In the future, people who have a stroke may be able to benefit from an innovative new treatment, paid for through expatriate health insurance policies.
Scientists at the University of Copenhagen have designed, created and patented a product that could help to minimise the brain damage caused by this condition.
Their new compound is 1,000 times more effective at binding to the target proteins than other drugs that are being tested on people who have had a stroke, the investigators claimed.
The research was published in journal the Proceedings of the National Academy of Sciences of the United States of America.
When people suffer from a stroke, they release large amounts of glutamate, which over-activates receptors in nearby cells and causes a spike in calcium levels.
A resulting chain reaction occurs, which causes cell death and can result in significant brain damage.
In the US alone, over 140,000 people die every year as a result of this condition. Symptoms include dizziness, loss of vision, weakness, numbness or paralysis along one side of the body, difficulty swallowing and communication problems.

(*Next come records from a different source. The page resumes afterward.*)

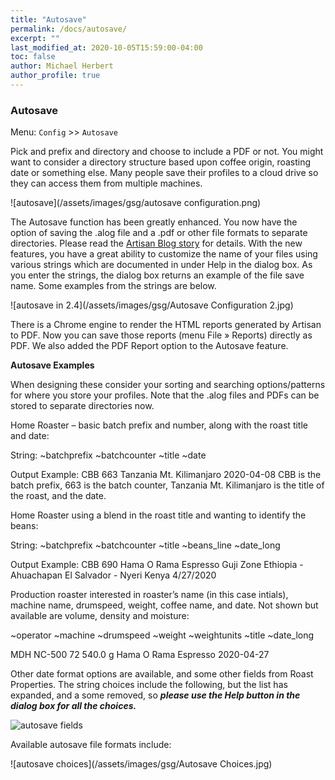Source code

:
 ```yaml
---
title: "Autosave"
permalink: /docs/autosave/
excerpt: ""
last_modified_at: 2020-10-05T15:59:00-04:00
toc: false
author: Michael Herbert
author_profile: true
---
```


### Autosave

Menu: `Config` >> `Autosave`

Pick and prefix and directory and choose to include a PDF or not.  You might want to consider a directory structure based upon coffee origin, roasting date or something else.  Many people save their profiles to a cloud drive so they can access them from multiple machines.

![autosave](/assets/images/gsg/autosave configuration.png)

The Autosave function has been greatly enhanced.  You now have the option of saving the .alog file and a .pdf or other file formats to separate directories.  Please read the [Artisan Blog story](https://artisan-roasterscope.blogspot.com/2020/05/autosave-file-naming.html) for details. With the new features, you have a great ability to customize the name of your files using various strings which are documented in under Help in the dialog box.  As you enter the strings, the dialog box returns an example of the file save name.  Some examples from the strings are below.  

![autosave in 2.4](/assets/images/gsg/Autosave Configuration 2.jpg)

There is a Chrome engine to render the HTML reports generated by Artisan to PDF. Now you can save those reports (menu File » Reports) directly as PDF. We also added the PDF Report option to the Autosave feature.


**Autosave Examples**

When designing these consider your sorting and searching options/patterns for where you store your profiles.  Note that the .alog files and PDFs can be stored to separate directories now.  

Home Roaster – basic batch prefix and number, along with the roast title and date:

String: ~batchprefix ~batchcounter ~title ~date

Output Example: CBB 663 Tanzania Mt. Kilimanjaro 2020-04-08   CBB is the batch prefix, 663 is the batch counter, Tanzania Mt. Kilimanjaro is the title of the roast, and the date.    

Home Roaster using a blend in the roast title and wanting to identify the beans:

String: ~batchprefix ~batchcounter ~title ~beans_line  ~date_long

Output Example: CBB 690 Hama O Rama Espresso Guji Zone Ethiopia - Ahuachapan El Salvador - Nyeri Kenya 4/27/2020

Production roaster interested in roaster’s name (in this case intials), machine name, drumspeed, weight, coffee name, and date.  Not shown but available are volume, density and moisture:  

~operator ~machine ~drumspeed  ~weight ~weightunits ~title ~date_long

MDH NC-500 72  540.0 g Hama O Rama Espresso 2020-04-27

Other date format options are available, and some other fields from Roast Properties.  The string choices include the following, but the list has expanded, and a some removed, so ***please use the Help button in the dialog box for all the choices.***

![autosave fields](/assets/images/gsg/autosavechoicescomplete10-20.jpg)

Available autosave file formats include:

![autosave choices](/assets/images/gsg/Autosave Choices.jpg)


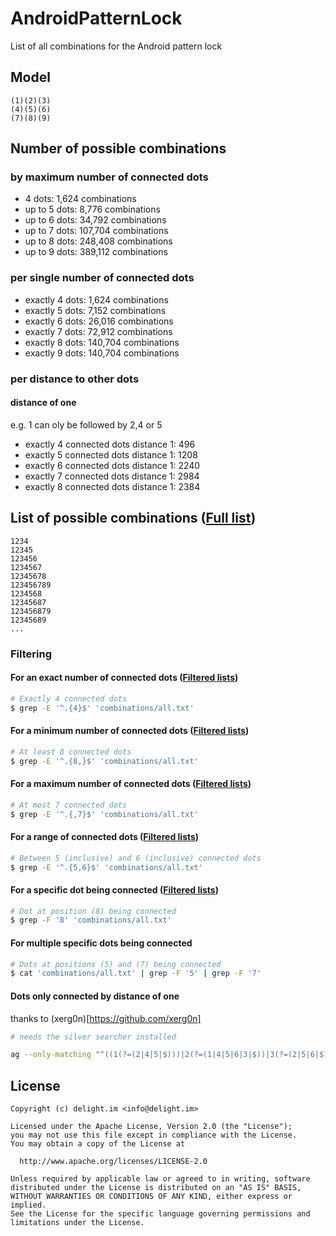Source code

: # AndroidPatternLock

List of all combinations for the Android pattern lock

## Model

```
(1)(2)(3)
(4)(5)(6)
(7)(8)(9)
```

## Number of possible combinations

### by maximum number of connected dots

 * 4 dots: 1,624 combinations
 * up to 5 dots: 8,776 combinations
 * up to 6 dots: 34,792 combinations
 * up to 7 dots: 107,704 combinations
 * up to 8 dots: 248,408 combinations
 * up to 9 dots: 389,112 combinations

### per single number of connected dots

 * exactly 4 dots: 1,624 combinations
 * exactly 5 dots: 7,152 combinations
 * exactly 6 dots: 26,016 combinations
 * exactly 7 dots: 72,912 combinations
 * exactly 8 dots: 140,704 combinations
 * exactly 9 dots: 140,704 combinations

### per distance to other dots
#### distance of one
e.g. 1 can oly be followed by 2,4 or 5

 *  exactly 4 connected dots distance 1: 496
 *  exactly 5 connected dots distance 1: 1208
 *  exactly 6 connected dots distance 1: 2240
 *  exactly 7 connected dots distance 1: 2984
 *  exactly 8 connected dots distance 1: 2384

## List of possible combinations ([Full list](combinations/all.txt))

```
1234
12345
123456
1234567
12345678
123456789
1234568
12345687
123456879
12345689
...
```

### Filtering

#### For an exact number of connected dots ([Filtered lists](combinations/Exact%20number%20of%20connected%20dots/))

```bash
# Exactly 4 connected dots
$ grep -E '^.{4}$' 'combinations/all.txt'
```

#### For a minimum number of connected dots ([Filtered lists](combinations/Minimum%20number%20of%20connected%20dots/))

```bash
# At least 8 connected dots
$ grep -E '^.{8,}$' 'combinations/all.txt'
```

#### For a maximum number of connected dots ([Filtered lists](combinations/Maximum%20number%20of%20connected%20dots/))

```bash
# At most 7 connected dots
$ grep -E '^.{,7}$' 'combinations/all.txt'
```

#### For a range of connected dots ([Filtered lists](combinations/Range%20of%20connected%20dots/))

```bash
# Between 5 (inclusive) and 6 (inclusive) connected dots
$ grep -E '^.{5,6}$' 'combinations/all.txt'
```

#### For a specific dot being connected ([Filtered lists](combinations/Specific%20dot%20being%20connected/))

```bash
# Dot at position (8) being connected
$ grep -F '8' 'combinations/all.txt'
```

#### For multiple specific dots being connected

```bash
# Dots at positions (5) and (7) being connected
$ cat 'combinations/all.txt' | grep -F '5' | grep -F '7'
```

#### Dots only connected by distance of one
thanks to (xerg0n)[https://github.com/xerg0n]
```bash
# needs the silver searcher installed

ag --only-matching "^((1(?=(2|4|5|$)))|2(?=(1|4|5|6|3|$))|3(?=(2|5|6|$))|4(?=(1|2|5|7|8|$))|5(?=(1|2|3|4|6|7|8|9|$))|6(?=(2|3|5|8|9|$))|7(?=(4|5|8|$))|8(?=(7|4|5|6|9|$))|9(?=(8|5|6|$))){8}$" combinations/all.txt > combinations/Distance/exactly-8-connected-dots-distance-1.txt
```


## License

```
Copyright (c) delight.im <info@delight.im>

Licensed under the Apache License, Version 2.0 (the "License");
you may not use this file except in compliance with the License.
You may obtain a copy of the License at

  http://www.apache.org/licenses/LICENSE-2.0

Unless required by applicable law or agreed to in writing, software
distributed under the License is distributed on an "AS IS" BASIS,
WITHOUT WARRANTIES OR CONDITIONS OF ANY KIND, either express or implied.
See the License for the specific language governing permissions and
limitations under the License.
```
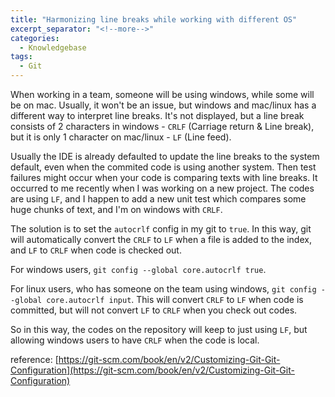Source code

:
 ```yaml
---
title: "Harmonizing line breaks while working with different OS"
excerpt_separator: "<!--more-->"
categories:
  - Knowledgebase
tags:
  - Git
---
```


When working in a team, someone will be using windows, while some will be on mac. Usually, it won't be an issue, but windows and mac/linux has a different way to interpret line breaks. It's not displayed, but a line break consists of 2 characters in windows - `CRLF` (Carriage return & Line break), but it is only 1 character on mac/linux - `LF` (Line feed). 

Usually the IDE is already defaulted to update the line breaks to the system default, even when the commited code is using another system. Then test failures might occur when your code is comparing texts with line breaks. It occurred to me recently when I was working on a new project. The codes are using `LF`, and I happen to add a new unit test which compares some huge chunks of text, and I'm on windows with `CRLF`. 

The solution is to set the `autocrlf` config in my git to `true`. In this way, git will automatically convert the `CRLF` to `LF` when a file is added to the index, and `LF` to `CRLF` when code is checked out. 

For windows users, `git config --global core.autocrlf true`.

For linux users, who has someone on the team using windows, `git config --global core.autocrlf input`. This will convert `CRLF` to `LF` when code is committed, but will not convert `LF` to `CRLF` when you check out codes.


So in this way, the codes on the repository will keep to just using `LF`, but allowing windows users to have `CRLF` when the code is local. 

reference: [https://git-scm.com/book/en/v2/Customizing-Git-Git-Configuration](https://git-scm.com/book/en/v2/Customizing-Git-Git-Configuration)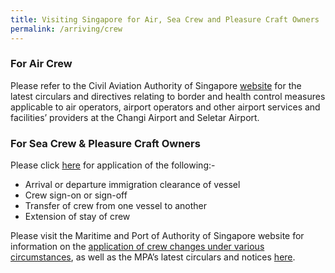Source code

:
 ```yaml
---
title: Visiting Singapore for Air, Sea Crew and Pleasure Craft Owners
permalink: /arriving/crew
---
```

### For Air Crew

Please refer to the Civil Aviation Authority of Singapore <a href="https://www.caas.gov.sg/legislation-regulations/covid-19-publications">website</a> for the latest circulars and directives relating to border and health control measures applicable to air operators, airport operators and other airport services and facilities’ providers at the Changi Airport and Seletar Airport.

### For Sea Crew & Pleasure Craft Owners

Please click <a href="https://www.ica.gov.sg/enter-depart/at-our-checkpoints/sea_crew_info">here</a> for application of the following:-
<ul style="list-style-type: disc;">
	<li>Arrival or departure immigration clearance of vessel</li>
	<li>Crew sign-on or sign-off</li>
	<li>Transfer of crew from one vessel to another</li>
	<li>Extension of stay of crew</li>
</ul>

Please visit the Maritime and Port of Authority of Singapore website for information on the <a href="https://www.mpa.gov.sg/web/portal/home/port-of-singapore/operations/crew-change">application of crew changes under various circumstances</a>, as well as the MPA’s latest circulars and notices <a href="https://www.mpa.gov.sg/web/portal/home/maritime-singapore/what-maritime-singapore-offers/covid-19_for_maritime_community"> here</a>.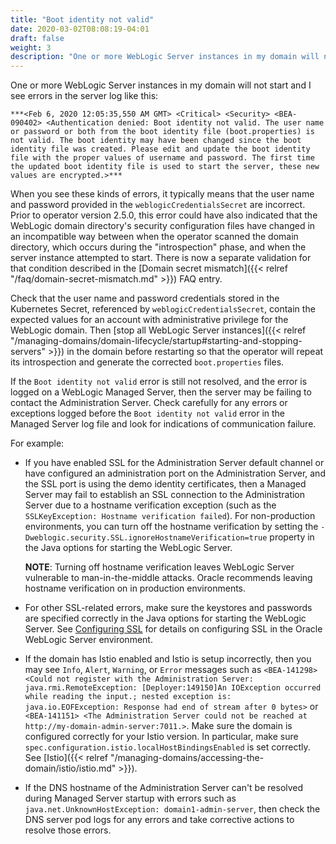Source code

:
 ```yaml
---
title: "Boot identity not valid"
date: 2020-03-02T08:08:19-04:01
draft: false
weight: 3
description: "One or more WebLogic Server instances in my domain will not start and I see errors in the server log like this: `Boot identity not valid`."
---
```


One or more WebLogic Server instances in my domain will not start and I see errors in the server log like this:
```
***<Feb 6, 2020 12:05:35,550 AM GMT> <Critical> <Security> <BEA-090402> <Authentication denied: Boot identity not valid. The user name or password or both from the boot identity file (boot.properties) is not valid. The boot identity may have been changed since the boot identity file was created. Please edit and update the boot identity file with the proper values of username and password. The first time the updated boot identity file is used to start the server, these new values are encrypted.>***
```

When you see these kinds of errors, it typically means that the user name and password provided in the `weblogicCredentialsSecret` are incorrect. Prior to operator version 2.5.0, this error could have also indicated that the WebLogic domain directory's security configuration files have changed in an incompatible way between when the operator scanned
the domain directory, which occurs during the "introspection" phase, and when the server instance attempted to start. There is now a separate validation for that condition described in the
[Domain secret mismatch]({{< relref "/faq/domain-secret-mismatch.md" >}})
FAQ entry.


Check that the user name and password credentials stored in the Kubernetes Secret, referenced by `weblogicCredentialsSecret`, contain the expected values for an account with administrative privilege for the WebLogic domain.
Then [stop all WebLogic Server instances]({{< relref "/managing-domains/domain-lifecycle/startup#starting-and-stopping-servers" >}})
in the domain before restarting so that the operator will repeat its introspection and generate the corrected `boot.properties` files.

If the `Boot identity not valid` error is still not resolved, and the error is logged on a WebLogic Managed Server, then the server may be failing to contact the Administration Server. Check carefully for any errors or exceptions logged before the `Boot identity not valid` error in the Managed Server log file and look for indications of communication failure.

For example:

- If you have enabled SSL for the Administration Server default channel or have configured an administration port on the Administration Server, and the SSL port is using the demo identity certificates, then a Managed Server may fail to establish an SSL connection to the Administration Server due to a hostname verification exception (such as the `SSLKeyException: Hostname verification failed`). For non-production environments, you can turn off the hostname verification by setting the `-Dweblogic.security.SSL.ignoreHostnameVerification=true` property in the Java options for starting the WebLogic Server.

  **NOTE**: Turning off hostname verification leaves WebLogic Server vulnerable to man-in-the-middle attacks. Oracle recommends leaving hostname verification on in production environments.

- For other SSL-related errors, make sure the keystores and passwords are specified correctly in the Java options for starting the WebLogic Server. See [Configuring SSL](https://docs.oracle.com/en/middleware/fusion-middleware/weblogic-server/12.2.1.4/secmg/ssl.html#GUID-5274E688-51EC-4A63-A35E-FC718B35C897) for details on configuring SSL in the Oracle WebLogic Server environment.

- If the domain has Istio enabled and Istio is setup incorrectly,
  then you may see `Info`, `Alert`, `Warning`, or `Error` messages such as
  `<BEA-141298> <Could not register with the Administration Server: java.rmi.RemoteException: [Deployer:149150]An IOException occurred while reading the input.; nested exception is: java.io.EOFException: Response had end of stream after 0 bytes>`
  or `<BEA-141151> <The Administration Server could not be reached at http://my-domain-admin-server:7011.>`.
  Make sure the domain is configured correctly for your Istio version. In particular,
  make sure `spec.configuration.istio.localHostBindingsEnabled` is set correctly.
  See [Istio]({{< relref "/managing-domains/accessing-the-domain/istio/istio.md" >}}).

- If the DNS hostname of the Administration Server can't be resolved during Managed Server startup with errors such as `java.net.UnknownHostException: domain1-admin-server`, then check the DNS server pod logs for any errors and take corrective actions to resolve those errors.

However, Anders Bach, postdoctoral researcher and medicinal chemist at the Faculty of Health and Medical Science, claimed the new compound "reduces the dead area in the brain after a stroke by 40 per cent".
It is significantly more effective than current drugs being examined in clinical trials and can also improve motor function in the victims of stroke, he argued, citing experiments that showed mice having greater grip strength after being exposed to the substance.
Furthermore, it can "pass through the blood-brain barrier", which is a significant challenge in the development of clinical drugs, the researcher added.
"Even though the compound binds effectively in laboratory studies and shows promising biological activity in animal models, we will still have many challenges to overcome," Mr Bach concluded.